While there is a general rule for creating generators for some signatures, I found the generators for P<8, N<8 by brute force.

Combined with a set of generators for Cl(8,0) and Cl(0,8), this is aufficient to create generators for any P and N.

 

Here is a set of generators and inverse generators for Cl(8,0).

These generators all anticommute with the pseudoscalar
p+ = G0+ G1+ G2+ G3+ G4+ G5+ G6+ G7+
which has bit string (11111111). Note that (p+)^2 = +1.
G0+ (0000 0001) V0+ (00000001) G1+ (0001 0000) V1+ (10101011) G2+ (0011 1011) V2+ (01100111) G3+ (0101 0111) V3+ (00011111) G4+ (0111 0101) V4+ (00000010) G5+ (1001 1101) V5+ (10110011) G6+ (1011 0011) V6+ (11000111) G7+ (1101 1001) V7+ (01011011)

 

Here is a set of generators and inverse generators for Cl(0,8).

These generators all anticommute with the pseudoscalar
p- = G0- G1- G2- G3- G4- G5- G6- G7-
which has bit string (11111111).
G0- (0001 0011) V0- (00101010) G1- (0010 0110) V1- (00011001) G2- (0011 0001) V2- (00000111) G3- (0100 0101) V3- (01111111) G4- (0101 0100) V4- (00110010) G5- (0110 0010) V5- (00011100) G6- (0111 1111) V6- (00100101) G7- (1111 0111) V7- (10111111)


  


Here is a constructive proof by Michael Gibbs of the famous Clifford Periodicity 8:

Notation: 
0(B) is a bit string with B zeroes, 
likewise 1(4) = (1111), etc. 
Mi, Pi, Si are the modifier, pattern, and sign bits 
of the generators of Cl(P,N): Gi = (Mi : Pi : Si). 
If bit strings are written next to each other, 
concatenate the strings, e.g., 1(4) 0(3) = (1111OOO).

If the generators of Cl(P,N) are Gi (i = 0, 1, ... , P+N-1) 
then the generators of Cl(P+8,N) are:
Gi+ x 1 (O < i < 8) bit string ( 0(P+N-2B) : Pi+ O(B) : Si+ O(B) ) 
and
p+ x Gj (O < j < P+N) bit string ( Mi : 1(4) Pj: 1(4) Sj )
and 
the generators of Cl(P,N+8) are:
Gi- x 1 (O < i < 8) bit string ( 0(P+N-2B) : Pi- O(B) : Si- O(B) ) 
and
p- x Gj (O < j < P+N) bit string ( Mi : 1(4) Pj : 1(4) Sj )
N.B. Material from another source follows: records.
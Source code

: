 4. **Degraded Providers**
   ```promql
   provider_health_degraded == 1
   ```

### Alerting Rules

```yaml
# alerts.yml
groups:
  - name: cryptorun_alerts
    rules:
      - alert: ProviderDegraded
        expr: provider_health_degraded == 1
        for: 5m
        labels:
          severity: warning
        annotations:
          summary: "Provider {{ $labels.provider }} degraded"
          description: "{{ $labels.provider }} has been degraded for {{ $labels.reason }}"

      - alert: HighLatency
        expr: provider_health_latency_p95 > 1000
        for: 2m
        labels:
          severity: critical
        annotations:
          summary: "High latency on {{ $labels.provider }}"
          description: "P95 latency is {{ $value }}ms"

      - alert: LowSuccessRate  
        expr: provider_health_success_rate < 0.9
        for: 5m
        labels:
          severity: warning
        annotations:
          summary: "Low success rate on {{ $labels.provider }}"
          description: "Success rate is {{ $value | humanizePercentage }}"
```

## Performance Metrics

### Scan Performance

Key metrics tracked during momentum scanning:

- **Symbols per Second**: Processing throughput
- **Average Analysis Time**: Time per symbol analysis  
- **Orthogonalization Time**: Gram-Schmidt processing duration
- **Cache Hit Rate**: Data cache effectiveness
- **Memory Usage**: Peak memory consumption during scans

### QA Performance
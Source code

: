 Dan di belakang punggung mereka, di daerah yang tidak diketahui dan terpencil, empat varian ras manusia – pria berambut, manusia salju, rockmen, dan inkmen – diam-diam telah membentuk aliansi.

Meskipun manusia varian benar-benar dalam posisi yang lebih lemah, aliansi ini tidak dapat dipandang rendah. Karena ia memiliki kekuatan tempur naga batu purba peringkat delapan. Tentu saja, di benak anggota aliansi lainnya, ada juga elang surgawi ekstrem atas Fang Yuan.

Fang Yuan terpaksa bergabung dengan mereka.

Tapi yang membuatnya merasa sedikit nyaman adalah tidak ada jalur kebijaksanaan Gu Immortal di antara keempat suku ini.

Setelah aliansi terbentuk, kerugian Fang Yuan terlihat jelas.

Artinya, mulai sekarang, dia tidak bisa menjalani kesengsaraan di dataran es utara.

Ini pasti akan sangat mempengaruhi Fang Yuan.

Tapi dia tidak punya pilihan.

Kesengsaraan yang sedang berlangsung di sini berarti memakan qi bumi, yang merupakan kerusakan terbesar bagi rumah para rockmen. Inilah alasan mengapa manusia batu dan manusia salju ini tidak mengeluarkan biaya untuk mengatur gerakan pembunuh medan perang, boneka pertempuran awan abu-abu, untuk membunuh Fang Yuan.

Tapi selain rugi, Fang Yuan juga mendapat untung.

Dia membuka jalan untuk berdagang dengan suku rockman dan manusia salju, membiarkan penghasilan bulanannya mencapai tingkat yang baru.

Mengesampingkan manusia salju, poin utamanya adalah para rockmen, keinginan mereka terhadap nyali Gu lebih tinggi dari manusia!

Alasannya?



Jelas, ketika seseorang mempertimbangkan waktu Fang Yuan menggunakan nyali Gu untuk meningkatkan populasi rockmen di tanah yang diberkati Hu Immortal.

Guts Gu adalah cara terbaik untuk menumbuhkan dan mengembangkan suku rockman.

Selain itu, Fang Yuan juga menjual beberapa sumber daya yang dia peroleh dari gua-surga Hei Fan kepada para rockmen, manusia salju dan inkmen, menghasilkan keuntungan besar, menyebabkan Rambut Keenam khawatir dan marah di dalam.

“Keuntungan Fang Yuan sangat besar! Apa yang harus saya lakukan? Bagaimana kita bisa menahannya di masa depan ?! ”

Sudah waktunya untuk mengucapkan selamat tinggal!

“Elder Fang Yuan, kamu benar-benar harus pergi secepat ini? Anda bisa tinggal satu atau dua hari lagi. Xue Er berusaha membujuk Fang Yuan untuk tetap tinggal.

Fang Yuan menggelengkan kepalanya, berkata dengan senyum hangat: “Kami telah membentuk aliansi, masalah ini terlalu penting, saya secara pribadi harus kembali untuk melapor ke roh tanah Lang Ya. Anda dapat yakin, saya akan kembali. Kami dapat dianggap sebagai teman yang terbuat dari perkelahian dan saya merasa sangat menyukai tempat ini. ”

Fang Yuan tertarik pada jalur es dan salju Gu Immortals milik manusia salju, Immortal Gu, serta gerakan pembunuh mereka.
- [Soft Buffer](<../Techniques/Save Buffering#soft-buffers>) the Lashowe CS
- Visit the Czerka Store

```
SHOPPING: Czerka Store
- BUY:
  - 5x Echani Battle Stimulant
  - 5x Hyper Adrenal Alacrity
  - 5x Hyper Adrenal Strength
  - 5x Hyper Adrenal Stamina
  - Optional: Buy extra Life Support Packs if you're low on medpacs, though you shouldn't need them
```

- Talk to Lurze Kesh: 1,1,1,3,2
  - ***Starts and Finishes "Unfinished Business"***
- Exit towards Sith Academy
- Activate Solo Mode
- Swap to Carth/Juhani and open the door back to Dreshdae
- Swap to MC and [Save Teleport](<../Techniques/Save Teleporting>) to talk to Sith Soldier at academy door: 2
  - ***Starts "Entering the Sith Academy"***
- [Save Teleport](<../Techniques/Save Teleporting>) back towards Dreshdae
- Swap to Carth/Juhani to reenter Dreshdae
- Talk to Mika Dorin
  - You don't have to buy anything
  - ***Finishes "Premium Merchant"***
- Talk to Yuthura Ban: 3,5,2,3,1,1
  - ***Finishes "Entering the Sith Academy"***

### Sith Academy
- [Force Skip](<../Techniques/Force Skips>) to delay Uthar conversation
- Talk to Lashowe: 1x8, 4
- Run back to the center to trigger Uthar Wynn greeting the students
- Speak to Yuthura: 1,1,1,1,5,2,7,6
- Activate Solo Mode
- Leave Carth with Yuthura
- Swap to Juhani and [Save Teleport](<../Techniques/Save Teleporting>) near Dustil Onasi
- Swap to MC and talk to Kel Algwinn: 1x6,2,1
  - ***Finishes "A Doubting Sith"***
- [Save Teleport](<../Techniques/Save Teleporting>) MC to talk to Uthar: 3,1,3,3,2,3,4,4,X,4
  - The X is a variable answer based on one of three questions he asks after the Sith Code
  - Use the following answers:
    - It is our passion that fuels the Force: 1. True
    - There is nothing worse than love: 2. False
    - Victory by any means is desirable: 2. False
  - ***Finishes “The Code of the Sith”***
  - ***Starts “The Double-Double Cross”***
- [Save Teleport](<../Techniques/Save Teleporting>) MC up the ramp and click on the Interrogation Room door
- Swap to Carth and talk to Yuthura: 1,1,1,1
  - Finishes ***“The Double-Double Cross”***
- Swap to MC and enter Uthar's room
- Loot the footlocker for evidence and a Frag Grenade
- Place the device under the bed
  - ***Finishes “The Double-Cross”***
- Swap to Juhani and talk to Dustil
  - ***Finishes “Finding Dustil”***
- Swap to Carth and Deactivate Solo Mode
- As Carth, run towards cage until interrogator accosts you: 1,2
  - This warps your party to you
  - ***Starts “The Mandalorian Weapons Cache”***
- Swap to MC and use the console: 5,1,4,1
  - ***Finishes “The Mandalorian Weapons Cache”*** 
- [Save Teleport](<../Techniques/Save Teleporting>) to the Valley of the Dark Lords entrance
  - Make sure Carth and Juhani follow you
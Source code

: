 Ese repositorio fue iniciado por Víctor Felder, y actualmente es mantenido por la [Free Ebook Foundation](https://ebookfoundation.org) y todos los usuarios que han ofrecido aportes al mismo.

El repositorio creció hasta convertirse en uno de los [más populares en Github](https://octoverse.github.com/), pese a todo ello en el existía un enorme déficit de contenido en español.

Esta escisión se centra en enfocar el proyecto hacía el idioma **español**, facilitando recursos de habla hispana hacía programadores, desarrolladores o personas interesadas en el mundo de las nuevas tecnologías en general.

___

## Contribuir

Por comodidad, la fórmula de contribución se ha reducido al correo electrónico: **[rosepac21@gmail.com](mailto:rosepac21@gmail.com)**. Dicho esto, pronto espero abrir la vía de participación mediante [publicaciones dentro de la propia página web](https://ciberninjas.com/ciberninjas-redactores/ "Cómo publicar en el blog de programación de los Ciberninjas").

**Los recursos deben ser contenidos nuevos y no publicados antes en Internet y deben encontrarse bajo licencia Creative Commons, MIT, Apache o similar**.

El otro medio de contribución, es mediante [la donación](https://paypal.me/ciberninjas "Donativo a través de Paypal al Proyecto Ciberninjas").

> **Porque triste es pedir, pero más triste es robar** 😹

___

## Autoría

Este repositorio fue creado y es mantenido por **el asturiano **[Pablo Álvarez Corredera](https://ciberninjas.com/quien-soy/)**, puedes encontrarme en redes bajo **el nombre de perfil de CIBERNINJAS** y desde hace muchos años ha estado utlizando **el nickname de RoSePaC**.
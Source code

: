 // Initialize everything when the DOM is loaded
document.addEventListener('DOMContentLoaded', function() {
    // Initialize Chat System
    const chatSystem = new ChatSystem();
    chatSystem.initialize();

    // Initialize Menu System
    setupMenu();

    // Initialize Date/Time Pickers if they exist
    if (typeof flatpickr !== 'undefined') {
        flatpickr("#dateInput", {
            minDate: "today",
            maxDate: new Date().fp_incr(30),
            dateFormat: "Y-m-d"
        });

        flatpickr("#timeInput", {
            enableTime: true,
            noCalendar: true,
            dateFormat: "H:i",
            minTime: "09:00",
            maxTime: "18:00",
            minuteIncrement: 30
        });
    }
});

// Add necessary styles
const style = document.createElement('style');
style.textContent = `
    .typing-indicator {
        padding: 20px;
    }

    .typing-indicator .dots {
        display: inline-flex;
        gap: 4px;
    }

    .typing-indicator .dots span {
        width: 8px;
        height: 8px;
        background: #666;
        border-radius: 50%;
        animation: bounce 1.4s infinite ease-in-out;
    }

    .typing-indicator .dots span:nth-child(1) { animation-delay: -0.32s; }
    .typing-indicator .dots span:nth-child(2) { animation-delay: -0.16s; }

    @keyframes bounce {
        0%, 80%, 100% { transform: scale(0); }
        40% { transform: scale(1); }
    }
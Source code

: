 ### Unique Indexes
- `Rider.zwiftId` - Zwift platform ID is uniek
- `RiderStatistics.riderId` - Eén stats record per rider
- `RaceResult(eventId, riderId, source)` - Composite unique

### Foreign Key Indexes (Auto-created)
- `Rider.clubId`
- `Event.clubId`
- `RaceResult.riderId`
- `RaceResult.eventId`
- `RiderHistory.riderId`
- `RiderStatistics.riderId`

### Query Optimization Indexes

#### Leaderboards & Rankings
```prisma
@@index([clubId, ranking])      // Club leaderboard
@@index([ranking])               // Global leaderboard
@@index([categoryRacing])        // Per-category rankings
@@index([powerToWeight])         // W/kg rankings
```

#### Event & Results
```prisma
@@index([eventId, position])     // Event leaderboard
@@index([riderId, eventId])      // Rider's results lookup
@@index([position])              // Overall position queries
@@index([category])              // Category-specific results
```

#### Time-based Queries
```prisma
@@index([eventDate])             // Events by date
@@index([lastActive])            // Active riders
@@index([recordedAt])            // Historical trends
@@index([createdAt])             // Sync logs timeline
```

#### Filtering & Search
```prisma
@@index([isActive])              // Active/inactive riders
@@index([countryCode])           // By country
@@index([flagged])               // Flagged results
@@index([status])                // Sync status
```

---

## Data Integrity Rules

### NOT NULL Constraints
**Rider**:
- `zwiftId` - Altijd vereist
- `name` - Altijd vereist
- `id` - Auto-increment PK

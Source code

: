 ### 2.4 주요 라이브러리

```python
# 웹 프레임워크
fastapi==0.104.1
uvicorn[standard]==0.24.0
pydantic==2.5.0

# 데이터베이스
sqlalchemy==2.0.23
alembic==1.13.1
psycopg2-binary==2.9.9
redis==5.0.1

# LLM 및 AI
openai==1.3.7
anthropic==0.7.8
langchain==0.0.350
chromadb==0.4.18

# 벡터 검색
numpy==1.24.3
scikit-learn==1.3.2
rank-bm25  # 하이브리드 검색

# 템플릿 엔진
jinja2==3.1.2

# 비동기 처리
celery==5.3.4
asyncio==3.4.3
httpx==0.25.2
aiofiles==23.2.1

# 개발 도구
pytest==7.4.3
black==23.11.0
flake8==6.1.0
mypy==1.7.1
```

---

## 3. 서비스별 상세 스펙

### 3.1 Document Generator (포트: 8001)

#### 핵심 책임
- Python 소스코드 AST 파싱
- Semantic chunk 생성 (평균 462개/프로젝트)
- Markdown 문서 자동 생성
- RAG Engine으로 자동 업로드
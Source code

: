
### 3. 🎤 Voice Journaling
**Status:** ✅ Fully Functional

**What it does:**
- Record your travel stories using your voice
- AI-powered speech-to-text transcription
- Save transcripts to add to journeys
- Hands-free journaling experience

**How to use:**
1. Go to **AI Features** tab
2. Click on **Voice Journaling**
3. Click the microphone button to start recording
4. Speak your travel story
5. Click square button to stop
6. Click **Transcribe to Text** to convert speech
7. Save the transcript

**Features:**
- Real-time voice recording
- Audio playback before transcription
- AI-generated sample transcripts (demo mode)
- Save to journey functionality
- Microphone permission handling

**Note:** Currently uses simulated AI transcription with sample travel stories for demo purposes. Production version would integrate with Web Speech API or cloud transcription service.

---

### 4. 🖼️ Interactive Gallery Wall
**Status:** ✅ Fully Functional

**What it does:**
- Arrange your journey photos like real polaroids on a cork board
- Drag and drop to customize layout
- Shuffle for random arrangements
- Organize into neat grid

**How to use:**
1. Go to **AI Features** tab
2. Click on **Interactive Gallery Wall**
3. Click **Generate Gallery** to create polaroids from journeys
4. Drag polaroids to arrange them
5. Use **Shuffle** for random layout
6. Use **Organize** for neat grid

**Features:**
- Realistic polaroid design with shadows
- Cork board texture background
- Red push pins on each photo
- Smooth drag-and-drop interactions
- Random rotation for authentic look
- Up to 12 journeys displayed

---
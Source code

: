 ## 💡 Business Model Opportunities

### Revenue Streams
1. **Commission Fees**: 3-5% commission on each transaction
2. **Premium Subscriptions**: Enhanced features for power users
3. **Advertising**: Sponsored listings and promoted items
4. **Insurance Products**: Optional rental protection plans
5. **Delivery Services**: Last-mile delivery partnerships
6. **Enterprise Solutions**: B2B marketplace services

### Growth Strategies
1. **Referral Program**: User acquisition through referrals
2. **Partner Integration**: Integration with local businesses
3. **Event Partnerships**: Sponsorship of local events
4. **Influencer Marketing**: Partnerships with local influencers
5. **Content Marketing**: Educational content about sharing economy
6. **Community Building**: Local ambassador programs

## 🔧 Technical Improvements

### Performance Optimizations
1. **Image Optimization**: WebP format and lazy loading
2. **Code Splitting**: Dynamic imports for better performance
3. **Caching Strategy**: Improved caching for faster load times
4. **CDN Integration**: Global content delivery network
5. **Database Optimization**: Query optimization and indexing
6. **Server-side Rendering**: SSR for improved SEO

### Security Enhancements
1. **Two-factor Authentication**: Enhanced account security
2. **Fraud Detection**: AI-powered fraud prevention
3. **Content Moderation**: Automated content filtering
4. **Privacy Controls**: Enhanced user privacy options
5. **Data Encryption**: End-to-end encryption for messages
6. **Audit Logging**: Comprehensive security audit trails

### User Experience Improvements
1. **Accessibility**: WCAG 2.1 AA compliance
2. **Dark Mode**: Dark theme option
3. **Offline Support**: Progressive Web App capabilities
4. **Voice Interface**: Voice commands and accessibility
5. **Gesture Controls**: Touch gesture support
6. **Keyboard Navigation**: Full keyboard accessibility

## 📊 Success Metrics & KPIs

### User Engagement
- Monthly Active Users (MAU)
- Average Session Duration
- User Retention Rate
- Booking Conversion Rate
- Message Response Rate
It is easy to verify that 
all the generators in these sets anticommute. 

Michael Gibbs demonstrates that they span the basis by 
explicitly constructing the inverse generators. 

Let the inverse generators of Cl(P,N) be Vj .

The inverse generators of Cl(P+8,N) are: 

Inverse generators j = 0, ... ,B-1 are: 
Wj = Vj O(8) if parity(Vj) = +1 
and 
Wj = Vj 1(8) if parity(Vj) = -1 

Inverse generators j = B, ... ,B+3 are:
Wj = 0(P+N) V(j-B)+

Inverse generators j = B+4, ... ,2B+3 are: 
Wj = V(j-4) 0(8) if parity(Vj) = +1 
and 
Wj = V(j-4) 1(8) if parity(Vj) = -1 

Inverse generators j = 2B+8, ... ,P+N-1 are: 
Wj = V(j-8) O(8) if parity(Vj) = +1 
and 
Wj = V(j-8) 1(8) if parity(Vj) = -1 

Inverse generators j=2B+4, ... ,2B+7 are:
Wj = 0(P+N) V(j-2B)+

The inverse generators of Cl(P,N+8) are the same expressions, 
replacing the + superscripts on the Vs with - superscripts.

If P or N is greater than 7, 
this procedure can be iterated as many times as necessary 
to create a set of generators and inverse generators.


Pertti Lounesto, in his book Clifford Algebras and Spinors (Cambridge 1997), has a chapter, Chapter 21, about Binary Index Sets and Walsh Functions.